The domain if the function #f(x) = frac 1 (x(x-3)^2)# is the union of the intervals #(-oo,3) uu (0,3) uu (3,+oo)#.
First we analyze the behavior of the function on the boundaries of its domain:
#lim_(x->-oo) frac 1 (x(x-3)^2) = 0#
#lim_(x->+oo) frac 1 (x(x-3)^2) = 0#
#lim_(x->0^-) frac 1 (x(x-3)^2) = -oo#
#lim_(x->0^+) frac 1 (x(x-3)^2) = +oo#
#lim_(x->3) frac 1 (x(x-3)^2) = +oo#
So we can see that #f(x)# has an horizontal asymptote for #y=0# and a vertical asymptotes for #x=0# and #x=3#.

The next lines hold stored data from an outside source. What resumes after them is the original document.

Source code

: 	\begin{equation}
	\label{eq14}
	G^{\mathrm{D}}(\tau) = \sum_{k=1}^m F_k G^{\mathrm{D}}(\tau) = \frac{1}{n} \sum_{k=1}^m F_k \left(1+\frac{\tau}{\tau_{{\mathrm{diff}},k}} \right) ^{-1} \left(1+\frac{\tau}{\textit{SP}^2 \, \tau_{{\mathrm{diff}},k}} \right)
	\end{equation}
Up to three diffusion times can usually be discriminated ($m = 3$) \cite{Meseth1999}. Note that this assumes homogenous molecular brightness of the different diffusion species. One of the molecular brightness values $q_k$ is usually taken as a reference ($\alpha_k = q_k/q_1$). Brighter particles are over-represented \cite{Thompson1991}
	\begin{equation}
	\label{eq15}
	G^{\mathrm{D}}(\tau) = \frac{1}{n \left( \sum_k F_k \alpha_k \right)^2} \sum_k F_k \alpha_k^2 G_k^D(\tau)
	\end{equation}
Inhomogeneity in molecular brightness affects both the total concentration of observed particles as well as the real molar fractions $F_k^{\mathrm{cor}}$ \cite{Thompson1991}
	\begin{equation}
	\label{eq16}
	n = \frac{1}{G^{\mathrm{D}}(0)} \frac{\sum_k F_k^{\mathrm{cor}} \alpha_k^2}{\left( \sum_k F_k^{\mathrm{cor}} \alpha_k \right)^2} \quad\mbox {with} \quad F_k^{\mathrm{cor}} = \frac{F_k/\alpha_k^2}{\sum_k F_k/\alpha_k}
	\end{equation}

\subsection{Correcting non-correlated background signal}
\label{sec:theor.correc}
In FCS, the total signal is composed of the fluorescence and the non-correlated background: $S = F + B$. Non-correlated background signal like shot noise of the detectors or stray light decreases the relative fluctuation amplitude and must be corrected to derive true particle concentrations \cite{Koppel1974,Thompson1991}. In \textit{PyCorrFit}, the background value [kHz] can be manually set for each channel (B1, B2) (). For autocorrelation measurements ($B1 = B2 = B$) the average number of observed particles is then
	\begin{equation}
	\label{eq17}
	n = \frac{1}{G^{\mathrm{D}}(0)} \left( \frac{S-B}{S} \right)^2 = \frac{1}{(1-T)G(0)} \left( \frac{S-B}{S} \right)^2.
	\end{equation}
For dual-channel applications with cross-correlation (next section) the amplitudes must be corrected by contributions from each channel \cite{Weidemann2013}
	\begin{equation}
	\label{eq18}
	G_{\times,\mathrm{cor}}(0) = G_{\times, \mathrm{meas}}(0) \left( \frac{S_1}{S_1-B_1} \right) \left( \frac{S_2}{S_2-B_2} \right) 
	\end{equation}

Then we calculate the first derivative using the chain rule:
#f'(x) = -frac 1 (x^2(x-3)^4) ((x-3)^2+ 2x(x-3)) = -frac ((x-3)(x-3+2x)) (x^2(x-3)^4) = -frac (3(x-1)) (x^2(x-3)^3) #
We can see that the only critical point is for #x=1#
The second derivative is extremely complex to calculate, so we rather solve the disequation:
#f'(x) > 0#
around #x=1#.
We see that #f(x) < 0# for #x<1# and #f(x) > 0# for #x>1# so the point #x=1# is a minimum.